Ieri un centinaio di ultrà hanno invaso il campo d'allenamento e Nicola Belmonte ha anche ricevuto uno schiaffo. Così ha parlato il direttore generale del Bari Claudio Garzelli: "Questi episodi -riporta televideo- non dovranno più accadere e la prossimità del derby non ci assolve dalle nostre responsabilità. Qualche tafferuglio al centro del campo ci risulta. E non è pensabile che avvengano queste situazioni. Sarà nostra priorità garantire la sicurezza dei tesserati".

Giovanni Cardone

mercoledì 11 maggio 2011

Gillet: "Era il minimo che dovevo fare per Matarrese. Il derby? Cercheremo di regalare gioie ai tifosi"
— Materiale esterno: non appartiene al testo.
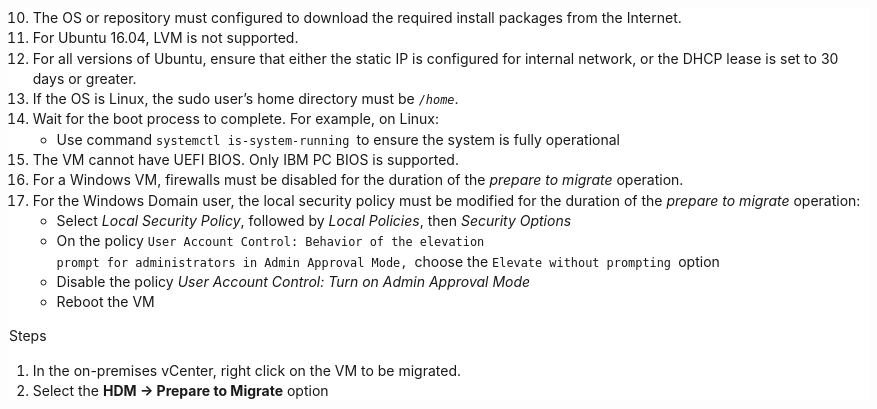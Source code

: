10. The OS or repository must configured to download the required install packages from the Internet.
11. For Ubuntu 16.04, LVM is not supported.
12. For all versions of Ubuntu, ensure that either the static IP is configured for internal network, or the DHCP lease is set to 30 days or greater.
13. If the OS is Linux, the sudo user’s home directory must be <code><em>/home</em></code>.
14. Wait for the boot process to complete. For example, on Linux:
    *   Use command <code>systemctl is-system-running </code>to ensure the system is fully operational
15. The VM cannot have UEFI BIOS. Only IBM PC BIOS is supported.
16. For a Windows VM, firewalls must be disabled for the duration of the _prepare to migrate_ operation.
17. For the Windows Domain user, the local security policy must be modified for the duration of the _prepare to migrate_ operation:
    *   Select _Local Security Policy_, followed by _Local Policies_, then _Security Options_
    *   On the policy <code>User Account Control: Behavior of the elevation prompt for administrators in Admin Approval Mode, </code>choose the <code>Elevate without prompting </code>option
    *   Disable the policy _User Account Control: Turn on Admin Approval Mode_
    *   Reboot the VM


Steps

1. In the on-premises vCenter, right click on the VM to be migrated.
2. Select the **HDM -> Prepare to Migrate** option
Ha salvato più volte l'onore del Bari, anche se quest'anno non ha, nonostante le prodezze degne del suo valore, compiuto l'impresa di salvare il galletto. Ma d'altronde a calcio si gioca in 11...
Stiamo parlando di Jean-François Gillet, estremo difensore belga, che ai microfoni di TMW si è espresso , trattando vari temi inerenti le vicende societarie e il derby:
"La situazione riguarda tutta la squadra, ma chiaramente la decisione è più individuale. Io da dieci anni sono al Bari, c'è chi è in prestito ed è arrivato da due mesi e magari ha preso altre decisioni. Per me dare una mano al Presidente era il minimo, lo conosco bene e so che è una persona per bene e giustamente ha chiesto un favore. Era il minimo che potessi fare per lui". La decisione è sì individuale, ma la non disponbilità di giocatori come Almiron e Barreto, che dovevano essere le colonne portanti del Bari del futuro, evidenziano la spaccatura di un gruppo che ormai ha bisogno di nuova linfa vitale.

Poi, parla del derby, dove non si conoscono le vere ambizioni dei biancorossi, sicuramente meno motivati dei salentini:: "Sicuramente la situazione non è bella, abbiamo tanti pensieri in questa settimana e non è facile. Ci stiamo preparando a questo derby e vogliamo dare una gioia ai nostri tifosi".
Infine, classica chiosa sul futuro: "Preferisco valutare alla fine, vediamo cosa succede e vedremo alla fine il da farsi". Piccoli dubbi incombono...

venerdì 6 maggio 2011

Mutti: "In campo con la consapevolezza giusta"


In vista del match privo di senso da disputarsi domani contro il Palermo, ha risposto alle poche domande dei giornalisti presenti Bortolo Mutti, solito presentarsi alle vigilie dei match del Bari: "Nello spogliatoio -riporta tuttobari.com-, c'è la consapevolezza di vivere un momento che nessuno si aspettava, al di là della classifica e del campionato. Mi auguro che tutto si risolva per il bene del Bari perchè sarebbe un'altra pesante sconfitta oltre quella tecnica e che il Bari possa continuare a costruire il suo futuro. Questo è proprio l'augurio di cuore che faccio a questa società".

Il tecnico ha poi indennizzato l'argomento sulla partita di Palermo: "Voglio continuare ad avere delle risposte da parte dei ragazzi che comunque ho visto determinati. Vorrei che non ci fosse un passo indietro rispetto a quanto dimostrato con la Roma. Andiamo a Palermo sicuramente non per fare brutte figure pur sapendo tutti i limiti che abbiamo. Non dobbiamo staccare la spina".